Wales had its own religious Dionysiacs, the Jumpers. They were the followers of Calvinistic Methodist preachers, particularly in Cardiganshire and north-west Wales, in the late eighteenth and early nineteenth centuries – men like Daniel Rowland and Howell Harris. John Wesley reported in 1763 that in Llan-y-crwys, Carmarthenshire,
Some of them leaped up many times, men and women, several feet from the ground. They clapped their hands with the utmost violence; they shook their heads; they distorted all their features; they threw their arms and legs to and fro in all variety of postures; they sang, roared, shouted, screamed with all their might to the no small terror of those that were near them.
Tourists visiting Wales also found the Jumpers worthy of mention. Since most of them were ‘rational’ Anglicans, they disapproved of what they saw and heard, and bemoaned the ‘weak and vulgar minds’ of those who succumbed. Welsh Anglicans, like Theophilus Jones, were equally critical. Jones wrote in 1796:
Men and women, indiscriminately, cry and laugh, jump and sing, with the wildest extravagance. That their dress becomes deranged, or the hair dishevelled, is no longer an object of attention – and their raptures continue, till, spent with fatigue of mind and body, the women are frequently carried out in a state of apparent insensibility.

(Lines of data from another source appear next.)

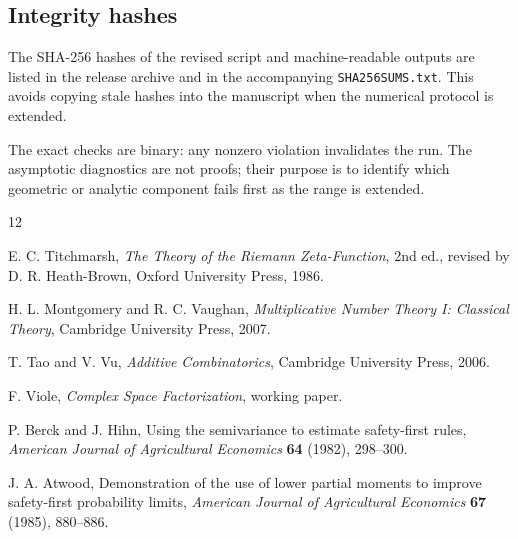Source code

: \documentclass[11pt]{article}
\theoremstyle{definition}
\newcommand{\1}{\mathbf{1}}
\begin{document}
\subsection{Integrity hashes}

The SHA-256 hashes of the revised script and machine-readable outputs are listed in the release archive and in the accompanying \texttt{SHA256SUMS.txt}.  This avoids copying stale hashes into the manuscript when the numerical protocol is extended.

The exact checks are binary: any nonzero violation invalidates the run. The asymptotic diagnostics are not proofs; their purpose is to identify which geometric or analytic component fails first as the range is extended.

\begin{thebibliography}{12}

E. C. Titchmarsh,
\emph{The Theory of the Riemann Zeta-Function},
2nd ed., revised by D. R. Heath-Brown,
Oxford University Press, 1986.

H. L. Montgomery and R. C. Vaughan,
\emph{Multiplicative Number Theory I: Classical Theory},
Cambridge University Press, 2007.

T. Tao and V. Vu,
\emph{Additive Combinatorics},
Cambridge University Press, 2006.

F. Viole,
\emph{Complex Space Factorization},
working paper.

P. Berck and J. Hihn,
Using the semivariance to estimate safety-first rules,
\emph{American Journal of Agricultural Economics} \textbf{64} (1982), 298--300.

J. A. Atwood,
Demonstration of the use of lower partial moments to improve safety-first probability limits,
\emph{American Journal of Agricultural Economics} \textbf{67} (1985), 880--886.

\end{thebibliography}
\end{document}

Of course there are many non-religious forms of shaking. ‘The shakes’ often afflict those fighting a fever, or an addiction to alcohol or other drugs. And there’s the age-old association with popular music. Bill Haley’s ‘Shake, rattle and roll’ was just the latest in a long line of ‘shaking’ lyrics. My own favourite is ‘Shake ’em on down’ by Bukka White, recorded in Chicago in 1937, just a couple of months before he was locked up in the notorious Parchman Farm penitentiary. Shaking in such songs usually carried sexual connotations – except in songs that were bowdlerised, as Haley’s was.
But before I can think of more shaking connections, the mixed-up paint is payed for and handed over to us, and we say farewell to the paintmen.
Diolch Andrew,
As always – your blogs are never less than a joy to read.
We’ve also been busy getting paints mixed in the rather more mundane setting of B&Q, but it is such a magical process – the outcome seems completely improbable outcome when viewed from the first stage!
The only other thought I had was John Adams’s Shaker Loops – it’s a lovely piece of music, his musical tribute to the Shakers.
All best wishes, as always,
Lyndon.
🙂
Diolch, Lyndon, it’s good to hear from you. Ah yes, Shaker Loops – it should have come to mind.
Ah yes, Shaker Loops is marvellous. However, what this piece most puts me in mind of is the way that the artist Roger Cecil obtained very cheaply the mid-grey he wanted as a background to his studio. He asked the local paint vendor in Abertillery to sell him all his tins of unused colours and mix them together in his ‘shaker’. Of course, Roger knew that vivid blue, orange, red and green would meld together into a perfectly middle grey: exactly what he wanted, for almost nothing.
A lovely recollection, Peter, of a fine artist.
A great read Andrew, Jackie in Rabarts is the current queen of The Shakers for me!
Wish I could say I’d done the painting myself, Gill!